Copy the lines below as they are; omit the images they contain.

__EXTRACTED ENTRIES__
=== Section Start ===

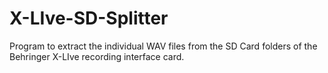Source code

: # X-LIve-SD-Splitter

Program to extract the individual WAV files from the SD Card folders of the Behringer X-LIve recording interface card.
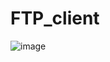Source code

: # FTP_client

![image](https://user-images.githubusercontent.com/106573227/171530211-3619f330-f2d4-4f2d-82ed-308e79b8ba7d.png)

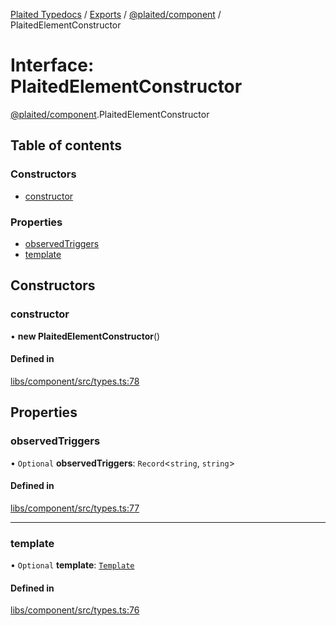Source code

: [Plaited Typedocs](../README.md) / [Exports](../modules.md) / [@plaited/component](../modules/plaited_component.md) / PlaitedElementConstructor

# Interface: PlaitedElementConstructor

[@plaited/component](../modules/plaited_component.md).PlaitedElementConstructor

## Table of contents

### Constructors

- [constructor](plaited_component.PlaitedElementConstructor.md#constructor)

### Properties

- [observedTriggers](plaited_component.PlaitedElementConstructor.md#observedtriggers)
- [template](plaited_component.PlaitedElementConstructor.md#template)

## Constructors

### constructor

• **new PlaitedElementConstructor**()

#### Defined in

[libs/component/src/types.ts:78](https://github.com/plaited/plaited/blob/997575f/libs/component/src/types.ts#L78)

## Properties

### observedTriggers

• `Optional` **observedTriggers**: `Record`<`string`, `string`\>

#### Defined in

[libs/component/src/types.ts:77](https://github.com/plaited/plaited/blob/997575f/libs/component/src/types.ts#L77)

___

### template

• `Optional` **template**: [`Template`](../modules/plaited.index.md#template)

#### Defined in

[libs/component/src/types.ts:76](https://github.com/plaited/plaited/blob/997575f/libs/component/src/types.ts#L76)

=== Section End ===

__REPLY TO THE TASK__
Source code

: # X-LIve-SD-Splitter

Program to extract the individual WAV files from the SD Card folders of the Behringer X-LIve recording interface card.
Source code

: # FTP_client

![image](https://user-images.githubusercontent.com/106573227/171530211-3619f330-f2d4-4f2d-82ed-308e79b8ba7d.png)

Source code

: [Plaited Typedocs](../README.md) / [Exports](../modules.md) / [@plaited/component](../modules/plaited_component.md) / PlaitedElementConstructor

# Interface: PlaitedElementConstructor

[@plaited/component](../modules/plaited_component.md).PlaitedElementConstructor

## Table of contents

### Constructors

- [constructor](plaited_component.PlaitedElementConstructor.md#constructor)

### Properties

- [observedTriggers](plaited_component.PlaitedElementConstructor.md#observedtriggers)
- [template](plaited_component.PlaitedElementConstructor.md#template)

## Constructors

### constructor

• **new PlaitedElementConstructor**()

#### Defined in

[libs/component/src/types.ts:78](https://github.com/plaited/plaited/blob/997575f/libs/component/src/types.ts#L78)

## Properties

### observedTriggers

• `Optional` **observedTriggers**: `Record`<`string`, `string`\>

#### Defined in

[libs/component/src/types.ts:77](https://github.com/plaited/plaited/blob/997575f/libs/component/src/types.ts#L77)

___

### template

• `Optional` **template**: [`Template`](../modules/plaited.index.md#template)

#### Defined in

[libs/component/src/types.ts:76](https://github.com/plaited/plaited/blob/997575f/libs/component/src/types.ts#L76)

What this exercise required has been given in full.